→ **Required work**
Find the line with "- Eureka Server : 마이크로서비스들의 정보가 저장되는 중앙 레지스트리" and the line with "단일 진입점 역할을 함." in the entries below; output exactly those two lines, every line between them, and no others.

→ **Given records**
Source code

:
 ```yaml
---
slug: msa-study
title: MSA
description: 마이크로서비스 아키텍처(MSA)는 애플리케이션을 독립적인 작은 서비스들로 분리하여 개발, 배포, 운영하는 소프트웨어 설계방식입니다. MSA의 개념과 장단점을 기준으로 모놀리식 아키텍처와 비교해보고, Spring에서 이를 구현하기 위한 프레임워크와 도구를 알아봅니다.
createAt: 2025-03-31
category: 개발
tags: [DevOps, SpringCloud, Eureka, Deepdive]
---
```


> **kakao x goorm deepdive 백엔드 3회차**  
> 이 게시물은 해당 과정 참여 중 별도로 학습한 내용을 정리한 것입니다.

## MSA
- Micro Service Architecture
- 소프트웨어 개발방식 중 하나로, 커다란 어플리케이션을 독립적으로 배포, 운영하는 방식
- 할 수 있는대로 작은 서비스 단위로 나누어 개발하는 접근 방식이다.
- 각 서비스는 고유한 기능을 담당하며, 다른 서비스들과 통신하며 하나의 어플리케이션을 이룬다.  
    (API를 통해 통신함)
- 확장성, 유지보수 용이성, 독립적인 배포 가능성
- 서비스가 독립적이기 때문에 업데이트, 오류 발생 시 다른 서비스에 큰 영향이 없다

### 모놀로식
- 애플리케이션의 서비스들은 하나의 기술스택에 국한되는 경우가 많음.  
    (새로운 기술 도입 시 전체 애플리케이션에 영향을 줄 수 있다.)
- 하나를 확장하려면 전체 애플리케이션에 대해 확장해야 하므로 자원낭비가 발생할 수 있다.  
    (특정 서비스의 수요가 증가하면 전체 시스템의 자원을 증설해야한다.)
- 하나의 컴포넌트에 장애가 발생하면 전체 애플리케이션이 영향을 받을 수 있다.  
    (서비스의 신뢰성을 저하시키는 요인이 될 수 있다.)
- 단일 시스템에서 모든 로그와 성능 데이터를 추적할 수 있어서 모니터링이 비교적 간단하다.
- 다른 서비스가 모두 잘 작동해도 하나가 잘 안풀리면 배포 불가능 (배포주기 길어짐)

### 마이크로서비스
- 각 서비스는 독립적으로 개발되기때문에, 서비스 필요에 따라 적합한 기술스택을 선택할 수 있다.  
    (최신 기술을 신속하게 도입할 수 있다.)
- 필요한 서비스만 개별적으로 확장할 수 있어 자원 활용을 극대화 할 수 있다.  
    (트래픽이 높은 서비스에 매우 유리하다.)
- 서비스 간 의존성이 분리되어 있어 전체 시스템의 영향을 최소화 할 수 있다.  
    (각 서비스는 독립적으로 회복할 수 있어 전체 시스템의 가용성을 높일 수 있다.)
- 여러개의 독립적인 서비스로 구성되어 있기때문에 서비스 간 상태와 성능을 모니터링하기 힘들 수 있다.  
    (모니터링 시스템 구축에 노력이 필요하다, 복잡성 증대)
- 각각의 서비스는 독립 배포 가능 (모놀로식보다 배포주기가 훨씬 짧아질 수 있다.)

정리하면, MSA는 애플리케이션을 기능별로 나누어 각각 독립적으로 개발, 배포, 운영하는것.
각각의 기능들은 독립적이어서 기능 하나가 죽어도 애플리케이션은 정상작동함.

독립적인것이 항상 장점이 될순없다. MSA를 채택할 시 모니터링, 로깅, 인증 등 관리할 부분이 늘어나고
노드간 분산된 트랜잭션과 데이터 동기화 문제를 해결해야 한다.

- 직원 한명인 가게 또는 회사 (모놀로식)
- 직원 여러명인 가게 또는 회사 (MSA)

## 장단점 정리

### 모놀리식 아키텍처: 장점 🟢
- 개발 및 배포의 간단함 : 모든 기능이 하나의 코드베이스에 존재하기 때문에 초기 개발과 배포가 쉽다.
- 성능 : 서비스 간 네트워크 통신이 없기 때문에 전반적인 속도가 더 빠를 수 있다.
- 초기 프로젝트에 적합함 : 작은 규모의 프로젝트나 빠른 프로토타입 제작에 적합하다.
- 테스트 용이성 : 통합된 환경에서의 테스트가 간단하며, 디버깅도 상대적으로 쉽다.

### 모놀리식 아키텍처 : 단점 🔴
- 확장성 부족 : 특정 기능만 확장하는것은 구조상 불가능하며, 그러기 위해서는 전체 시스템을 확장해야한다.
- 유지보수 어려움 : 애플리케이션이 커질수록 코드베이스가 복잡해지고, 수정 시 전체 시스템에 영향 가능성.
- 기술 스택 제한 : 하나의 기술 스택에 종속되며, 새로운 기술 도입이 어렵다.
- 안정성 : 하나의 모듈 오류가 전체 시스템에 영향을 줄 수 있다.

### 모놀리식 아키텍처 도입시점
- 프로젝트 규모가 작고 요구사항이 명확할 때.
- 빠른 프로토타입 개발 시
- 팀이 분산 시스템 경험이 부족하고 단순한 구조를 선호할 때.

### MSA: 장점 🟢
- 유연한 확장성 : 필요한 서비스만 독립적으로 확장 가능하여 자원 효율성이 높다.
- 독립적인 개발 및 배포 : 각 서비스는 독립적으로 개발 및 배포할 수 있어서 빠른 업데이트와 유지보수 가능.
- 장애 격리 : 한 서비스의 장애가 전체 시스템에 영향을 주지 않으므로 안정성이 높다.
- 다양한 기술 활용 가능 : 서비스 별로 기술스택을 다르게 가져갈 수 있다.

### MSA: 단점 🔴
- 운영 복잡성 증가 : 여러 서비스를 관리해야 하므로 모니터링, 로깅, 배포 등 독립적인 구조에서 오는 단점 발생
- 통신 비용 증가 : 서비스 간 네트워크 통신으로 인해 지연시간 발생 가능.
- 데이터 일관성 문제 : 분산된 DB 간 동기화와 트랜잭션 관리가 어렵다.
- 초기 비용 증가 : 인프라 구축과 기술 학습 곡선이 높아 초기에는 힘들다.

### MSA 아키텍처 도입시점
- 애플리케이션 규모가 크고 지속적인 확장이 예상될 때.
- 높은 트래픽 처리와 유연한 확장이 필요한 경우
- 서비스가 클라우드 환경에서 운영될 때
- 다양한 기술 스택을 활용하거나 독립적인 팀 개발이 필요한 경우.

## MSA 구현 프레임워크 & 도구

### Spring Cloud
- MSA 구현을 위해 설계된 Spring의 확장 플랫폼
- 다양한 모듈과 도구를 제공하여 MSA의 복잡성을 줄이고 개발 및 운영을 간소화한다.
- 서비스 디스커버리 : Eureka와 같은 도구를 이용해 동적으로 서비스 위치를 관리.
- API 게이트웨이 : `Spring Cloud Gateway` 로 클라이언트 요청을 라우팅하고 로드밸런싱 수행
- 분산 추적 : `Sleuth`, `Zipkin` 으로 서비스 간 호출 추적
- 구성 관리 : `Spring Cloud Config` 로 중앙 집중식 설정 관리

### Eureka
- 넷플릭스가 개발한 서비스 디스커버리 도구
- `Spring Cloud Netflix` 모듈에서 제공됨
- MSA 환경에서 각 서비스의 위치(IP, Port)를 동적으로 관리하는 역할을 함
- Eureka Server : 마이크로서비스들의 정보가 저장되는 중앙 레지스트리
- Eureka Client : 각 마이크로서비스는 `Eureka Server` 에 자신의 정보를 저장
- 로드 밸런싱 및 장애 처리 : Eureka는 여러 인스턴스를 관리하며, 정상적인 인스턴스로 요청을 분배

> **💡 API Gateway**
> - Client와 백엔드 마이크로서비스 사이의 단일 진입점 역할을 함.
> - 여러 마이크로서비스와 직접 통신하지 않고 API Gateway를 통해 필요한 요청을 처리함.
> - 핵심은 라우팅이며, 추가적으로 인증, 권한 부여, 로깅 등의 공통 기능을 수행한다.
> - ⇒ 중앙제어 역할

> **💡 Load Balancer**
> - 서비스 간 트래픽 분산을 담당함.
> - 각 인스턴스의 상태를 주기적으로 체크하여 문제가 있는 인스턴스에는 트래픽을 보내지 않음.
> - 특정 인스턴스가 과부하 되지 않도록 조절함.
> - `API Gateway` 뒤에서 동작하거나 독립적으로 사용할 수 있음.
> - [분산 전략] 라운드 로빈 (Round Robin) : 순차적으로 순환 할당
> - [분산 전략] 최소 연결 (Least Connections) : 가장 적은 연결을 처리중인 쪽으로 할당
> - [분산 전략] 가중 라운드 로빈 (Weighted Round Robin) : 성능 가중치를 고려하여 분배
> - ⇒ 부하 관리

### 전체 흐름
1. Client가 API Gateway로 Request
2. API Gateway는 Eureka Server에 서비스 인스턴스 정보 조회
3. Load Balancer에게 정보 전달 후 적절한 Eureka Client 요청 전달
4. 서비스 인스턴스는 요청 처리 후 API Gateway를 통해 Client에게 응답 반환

→ **Response below**
- Eureka Server : 마이크로서비스들의 정보가 저장되는 중앙 레지스트리
- Eureka Client : 각 마이크로서비스는 `Eureka Server` 에 자신의 정보를 저장
- 로드 밸런싱 및 장애 처리 : Eureka는 여러 인스턴스를 관리하며, 정상적인 인스턴스로 요청을 분배

> **💡 API Gateway**
> - Client와 백엔드 마이크로서비스 사이의 단일 진입점 역할을 함.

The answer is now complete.